Two supposed rivals have since died: a man known as "Siopas" was found shot dead on a highway in 2023, and "Gonzalito" drowned recently in a boat accident.
One known photo of Chiquito Malo shows him sporting a shaved head and an elegant suit.
His inclusion on the Trump-Petro hit list led the Gulf Clan to suspend peace talks with the government that started in Qatar five months ago.
- Ivan Mordisco -
When the Marxist-inspired FARC guerrilla army signed a peace agreement in 2016, Nestor Gregorio Vera, alias "Ivan Mordisco," was a mid-level commander in the Amazon jungle.
He was legendary for his weapons skills, a former comrade once told AFP, but had little power.
After opting out of the peace pact, he became one of Colombia's biggest criminals, leading a band of so-called dissidents engaged in cocaine trafficking and illicit destruction of the jungle for cattle ranching.
He is now the leader of the Central General Staff (EMC) dissident group, and Colombia's most wanted man.
Bogota has issued a reward for about $1 million for his capture.
In April 2023, Mordisco made his only known public appearance: arriving in a luxury bulletproof SUV at a secluded jungle area to announce the start of peace talks that subsequently failed.
At the event, he wore dark glasses and camouflage fatigues, brandished an Israeli-made rifle and shouted revolutionary slogans.
- Pablito -
Gustavo Anibal Giraldo, who goes by "Pablito" -- which translates to "Little Pablo" -- is considered a hardliner in the so-called National Liberation Army (ELN) guerrilla group.
He commanded its Domingo Lain front, one of the most brutal and wealthiest factions operating along Colombia's border with Venezuela.
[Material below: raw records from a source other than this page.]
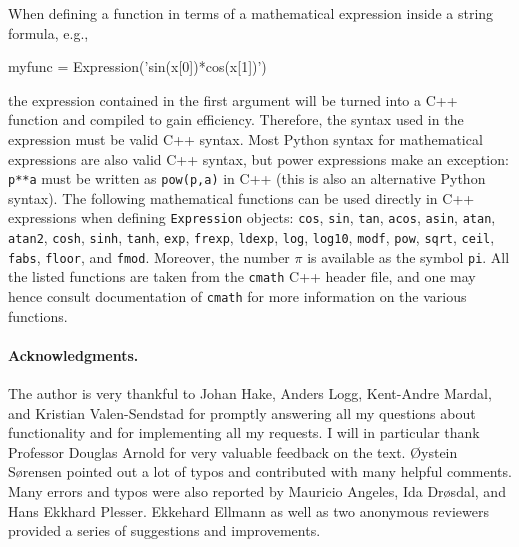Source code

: When defining a function in terms of a mathematical expression inside
a string formula, e.g.,
\begin{python}
myfunc = Expression('sin(x[0])*cos(x[1])')
\end{python}
the expression contained in the first argument
will be turned into a C++ function
and compiled to gain efficiency. Therefore, 
the syntax used in the expression must be valid C++ syntax.
Most Python syntax for mathematical expressions are also valid C++ syntax,
but power expressions make an exception: {\fontsize{10pt}{10pt}\texttt{p**a}} must be written as
{\fontsize{10pt}{10pt}\texttt{pow(p,a)}} in C++ (this is also an alternative Python syntax).
The following mathematical functions can be used directly
in C++
expressions when defining {\fontsize{10pt}{10pt}\texttt{Expression}} objects: 
{\fontsize{10pt}{10pt}\texttt{cos}}, {\fontsize{10pt}{10pt}\texttt{sin}}, {\fontsize{10pt}{10pt}\texttt{tan}}, {\fontsize{10pt}{10pt}\texttt{acos}}, {\fontsize{10pt}{10pt}\texttt{asin}},
{\fontsize{10pt}{10pt}\texttt{atan}}, {\fontsize{10pt}{10pt}\texttt{atan2}}, {\fontsize{10pt}{10pt}\texttt{cosh}}, {\fontsize{10pt}{10pt}\texttt{sinh}}, {\fontsize{10pt}{10pt}\texttt{tanh}}, {\fontsize{10pt}{10pt}\texttt{exp}},
{\fontsize{10pt}{10pt}\texttt{frexp}}, {\fontsize{10pt}{10pt}\texttt{ldexp}}, {\fontsize{10pt}{10pt}\texttt{log}}, {\fontsize{10pt}{10pt}\texttt{log10}}, {\fontsize{10pt}{10pt}\texttt{modf}},
{\fontsize{10pt}{10pt}\texttt{pow}}, {\fontsize{10pt}{10pt}\texttt{sqrt}}, {\fontsize{10pt}{10pt}\texttt{ceil}}, {\fontsize{10pt}{10pt}\texttt{fabs}}, {\fontsize{10pt}{10pt}\texttt{floor}}, and {\fontsize{10pt}{10pt}\texttt{fmod}}.
Moreover, the number $\pi$ is available as the symbol {\fontsize{10pt}{10pt}\texttt{pi}}.
All the listed functions are taken from the {\fontsize{10pt}{10pt}\texttt{cmath}} C++ header file, and
one may hence
consult documentation of {\fontsize{10pt}{10pt}\texttt{cmath}} for more information on the
various functions. 



\paragraph{Acknowledgments.}
The author is very thankful to Johan Hake, Anders Logg, 
Kent-Andre Mardal, and Kristian Valen-Sendstad 
for promptly answering all my questions about
\fenics{} functionality and for implementing all my requests.
I will in particular thank
Professor Douglas Arnold for very valuable feedback on
the text. \O ystein S{\o}rensen pointed out a lot of typos
and contributed with many helpful comments.
Many errors and typos were also reported by Mauricio Angeles, Ida Dr{\o}sdal,
and Hans Ekkhard Plesser.
Ekkehard Ellmann as well as two anonymous reviewers
provided a series of suggestions and improvements.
Now third in the ELN’s chain of seniority, he is "one of the foremost commanders of the ELN with broad authority over ELN troops in Colombia and Venezuela," the Insight Crime think tank says in an article with a photo of Giraldo sporting a thick moustache and military beret.
He was opposed to peace talks, but nonetheless traveled to Havana in 2018 to meet with government negotiators.
The talks collapsed a year later after a car bomb was detonated at a military school in Bogota, killing 23.
Pablito was accused of ordering the attack.